> BRIEF
Reproduce the full listing exactly.

> DATA FOR THIS EXERCISE
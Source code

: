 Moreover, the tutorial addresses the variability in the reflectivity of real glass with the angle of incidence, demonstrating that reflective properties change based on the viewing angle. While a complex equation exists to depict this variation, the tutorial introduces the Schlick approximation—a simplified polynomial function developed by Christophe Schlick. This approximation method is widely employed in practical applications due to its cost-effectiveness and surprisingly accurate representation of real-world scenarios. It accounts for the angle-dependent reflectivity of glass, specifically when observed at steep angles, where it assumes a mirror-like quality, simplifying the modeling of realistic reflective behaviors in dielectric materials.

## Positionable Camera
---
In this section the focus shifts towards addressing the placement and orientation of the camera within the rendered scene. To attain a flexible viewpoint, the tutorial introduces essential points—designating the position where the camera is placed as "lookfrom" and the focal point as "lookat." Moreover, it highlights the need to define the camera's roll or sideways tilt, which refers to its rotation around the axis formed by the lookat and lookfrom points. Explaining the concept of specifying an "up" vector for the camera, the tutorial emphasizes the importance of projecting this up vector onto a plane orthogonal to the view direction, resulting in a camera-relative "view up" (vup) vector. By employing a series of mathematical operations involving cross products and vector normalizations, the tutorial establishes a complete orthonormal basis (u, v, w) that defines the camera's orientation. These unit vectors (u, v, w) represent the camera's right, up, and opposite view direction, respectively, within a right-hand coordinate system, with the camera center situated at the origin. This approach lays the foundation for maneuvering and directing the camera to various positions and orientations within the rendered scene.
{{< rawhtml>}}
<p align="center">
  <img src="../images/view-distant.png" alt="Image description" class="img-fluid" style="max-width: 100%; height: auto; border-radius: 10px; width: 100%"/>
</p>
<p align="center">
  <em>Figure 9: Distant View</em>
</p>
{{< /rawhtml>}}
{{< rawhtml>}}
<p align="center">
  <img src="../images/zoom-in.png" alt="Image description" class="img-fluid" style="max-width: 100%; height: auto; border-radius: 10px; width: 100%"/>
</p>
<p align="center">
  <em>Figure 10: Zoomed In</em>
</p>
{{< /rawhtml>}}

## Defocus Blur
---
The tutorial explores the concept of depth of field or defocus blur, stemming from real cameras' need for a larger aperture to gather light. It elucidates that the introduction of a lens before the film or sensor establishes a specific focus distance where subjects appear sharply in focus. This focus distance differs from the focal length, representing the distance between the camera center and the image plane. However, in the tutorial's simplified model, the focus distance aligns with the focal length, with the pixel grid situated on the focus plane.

> ANSWER SPACE
Source code

: Moreover, the tutorial addresses the variability in the reflectivity of real glass with the angle of incidence, demonstrating that reflective properties change based on the viewing angle. While a complex equation exists to depict this variation, the tutorial introduces the Schlick approximation—a simplified polynomial function developed by Christophe Schlick. This approximation method is widely employed in practical applications due to its cost-effectiveness and surprisingly accurate representation of real-world scenarios. It accounts for the angle-dependent reflectivity of glass, specifically when observed at steep angles, where it assumes a mirror-like quality, simplifying the modeling of realistic reflective behaviors in dielectric materials.

## Positionable Camera
---
In this section the focus shifts towards addressing the placement and orientation of the camera within the rendered scene. To attain a flexible viewpoint, the tutorial introduces essential points—designating the position where the camera is placed as "lookfrom" and the focal point as "lookat." Moreover, it highlights the need to define the camera's roll or sideways tilt, which refers to its rotation around the axis formed by the lookat and lookfrom points. Explaining the concept of specifying an "up" vector for the camera, the tutorial emphasizes the importance of projecting this up vector onto a plane orthogonal to the view direction, resulting in a camera-relative "view up" (vup) vector. By employing a series of mathematical operations involving cross products and vector normalizations, the tutorial establishes a complete orthonormal basis (u, v, w) that defines the camera's orientation. These unit vectors (u, v, w) represent the camera's right, up, and opposite view direction, respectively, within a right-hand coordinate system, with the camera center situated at the origin. This approach lays the foundation for maneuvering and directing the camera to various positions and orientations within the rendered scene.
{{< rawhtml>}}
<p align="center">
  <img src="../images/view-distant.png" alt="Image description" class="img-fluid" style="max-width: 100%; height: auto; border-radius: 10px; width: 100%"/>
</p>
<p align="center">
  <em>Figure 9: Distant View</em>
</p>
{{< /rawhtml>}}
{{< rawhtml>}}
<p align="center">
  <img src="../images/zoom-in.png" alt="Image description" class="img-fluid" style="max-width: 100%; height: auto; border-radius: 10px; width: 100%"/>
</p>
<p align="center">
  <em>Figure 10: Zoomed In</em>
</p>
{{< /rawhtml>}}

## Defocus Blur
---
The tutorial explores the concept of depth of field or defocus blur, stemming from real cameras' need for a larger aperture to gather light. It elucidates that the introduction of a lens before the film or sensor establishes a specific focus distance where subjects appear sharply in focus. This focus distance differs from the focal length, representing the distance between the camera center and the image plane. However, in the tutorial's simplified model, the focus distance aligns with the focal length, with the pixel grid situated on the focus plane.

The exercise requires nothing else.